→ Work order
Every record that follows must be set down word for word.

→ Data in this exercise

──────

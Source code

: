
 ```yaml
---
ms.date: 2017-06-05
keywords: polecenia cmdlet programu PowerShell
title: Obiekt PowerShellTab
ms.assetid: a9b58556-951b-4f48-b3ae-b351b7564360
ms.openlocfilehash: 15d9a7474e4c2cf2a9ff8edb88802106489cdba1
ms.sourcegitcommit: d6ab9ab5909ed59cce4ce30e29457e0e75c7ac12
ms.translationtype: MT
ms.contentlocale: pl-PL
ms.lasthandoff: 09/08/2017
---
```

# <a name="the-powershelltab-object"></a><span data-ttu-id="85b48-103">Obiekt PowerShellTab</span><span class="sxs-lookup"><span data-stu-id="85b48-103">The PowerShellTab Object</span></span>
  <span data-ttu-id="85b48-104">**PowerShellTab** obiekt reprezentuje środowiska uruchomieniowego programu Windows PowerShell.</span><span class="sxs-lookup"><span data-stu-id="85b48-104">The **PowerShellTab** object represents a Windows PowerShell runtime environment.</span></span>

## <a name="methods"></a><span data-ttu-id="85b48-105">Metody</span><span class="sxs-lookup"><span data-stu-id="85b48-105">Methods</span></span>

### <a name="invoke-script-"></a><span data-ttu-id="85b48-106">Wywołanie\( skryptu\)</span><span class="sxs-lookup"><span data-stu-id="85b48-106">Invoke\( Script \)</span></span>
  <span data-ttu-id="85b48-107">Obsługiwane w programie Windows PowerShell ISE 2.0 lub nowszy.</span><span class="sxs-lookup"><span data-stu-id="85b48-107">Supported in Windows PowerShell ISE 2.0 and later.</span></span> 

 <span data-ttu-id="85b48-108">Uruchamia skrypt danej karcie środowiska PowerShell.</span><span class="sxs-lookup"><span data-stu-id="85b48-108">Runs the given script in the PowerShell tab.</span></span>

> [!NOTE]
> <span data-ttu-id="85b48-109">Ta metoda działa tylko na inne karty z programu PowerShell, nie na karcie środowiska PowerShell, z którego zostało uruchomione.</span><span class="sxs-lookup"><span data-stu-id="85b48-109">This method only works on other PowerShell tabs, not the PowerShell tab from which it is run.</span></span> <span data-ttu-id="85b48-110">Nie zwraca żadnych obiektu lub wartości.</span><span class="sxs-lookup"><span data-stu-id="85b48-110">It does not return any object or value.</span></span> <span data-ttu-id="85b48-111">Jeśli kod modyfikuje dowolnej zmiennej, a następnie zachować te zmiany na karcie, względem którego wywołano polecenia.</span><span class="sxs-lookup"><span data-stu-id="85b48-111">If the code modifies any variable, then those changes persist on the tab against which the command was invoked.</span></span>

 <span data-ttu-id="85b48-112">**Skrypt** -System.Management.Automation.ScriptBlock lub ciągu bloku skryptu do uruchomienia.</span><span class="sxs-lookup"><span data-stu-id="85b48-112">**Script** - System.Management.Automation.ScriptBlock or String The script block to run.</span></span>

──────

→ Expected answer
Source code

:
 ```yaml
---
ms.date: 2017-06-05
keywords: polecenia cmdlet programu PowerShell
title: Obiekt PowerShellTab
ms.assetid: a9b58556-951b-4f48-b3ae-b351b7564360
ms.openlocfilehash: 15d9a7474e4c2cf2a9ff8edb88802106489cdba1
ms.sourcegitcommit: d6ab9ab5909ed59cce4ce30e29457e0e75c7ac12
ms.translationtype: MT
ms.contentlocale: pl-PL
ms.lasthandoff: 09/08/2017
---
```

# <a name="the-powershelltab-object"></a><span data-ttu-id="85b48-103">Obiekt PowerShellTab</span><span class="sxs-lookup"><span data-stu-id="85b48-103">The PowerShellTab Object</span></span>
  <span data-ttu-id="85b48-104">**PowerShellTab** obiekt reprezentuje środowiska uruchomieniowego programu Windows PowerShell.</span><span class="sxs-lookup"><span data-stu-id="85b48-104">The **PowerShellTab** object represents a Windows PowerShell runtime environment.</span></span>

## <a name="methods"></a><span data-ttu-id="85b48-105">Metody</span><span class="sxs-lookup"><span data-stu-id="85b48-105">Methods</span></span>

### <a name="invoke-script-"></a><span data-ttu-id="85b48-106">Wywołanie\( skryptu\)</span><span class="sxs-lookup"><span data-stu-id="85b48-106">Invoke\( Script \)</span></span>
  <span data-ttu-id="85b48-107">Obsługiwane w programie Windows PowerShell ISE 2.0 lub nowszy.</span><span class="sxs-lookup"><span data-stu-id="85b48-107">Supported in Windows PowerShell ISE 2.0 and later.</span></span> 

 <span data-ttu-id="85b48-108">Uruchamia skrypt danej karcie środowiska PowerShell.</span><span class="sxs-lookup"><span data-stu-id="85b48-108">Runs the given script in the PowerShell tab.</span></span>

> [!NOTE]
> <span data-ttu-id="85b48-109">Ta metoda działa tylko na inne karty z programu PowerShell, nie na karcie środowiska PowerShell, z którego zostało uruchomione.</span><span class="sxs-lookup"><span data-stu-id="85b48-109">This method only works on other PowerShell tabs, not the PowerShell tab from which it is run.</span></span> <span data-ttu-id="85b48-110">Nie zwraca żadnych obiektu lub wartości.</span><span class="sxs-lookup"><span data-stu-id="85b48-110">It does not return any object or value.</span></span> <span data-ttu-id="85b48-111">Jeśli kod modyfikuje dowolnej zmiennej, a następnie zachować te zmiany na karcie, względem którego wywołano polecenia.</span><span class="sxs-lookup"><span data-stu-id="85b48-111">If the code modifies any variable, then those changes persist on the tab against which the command was invoked.</span></span>

 <span data-ttu-id="85b48-112">**Skrypt** -System.Management.Automation.ScriptBlock lub ciągu bloku skryptu do uruchomienia.</span><span class="sxs-lookup"><span data-stu-id="85b48-112">**Script** - System.Management.Automation.ScriptBlock or String The script block to run.</span></span>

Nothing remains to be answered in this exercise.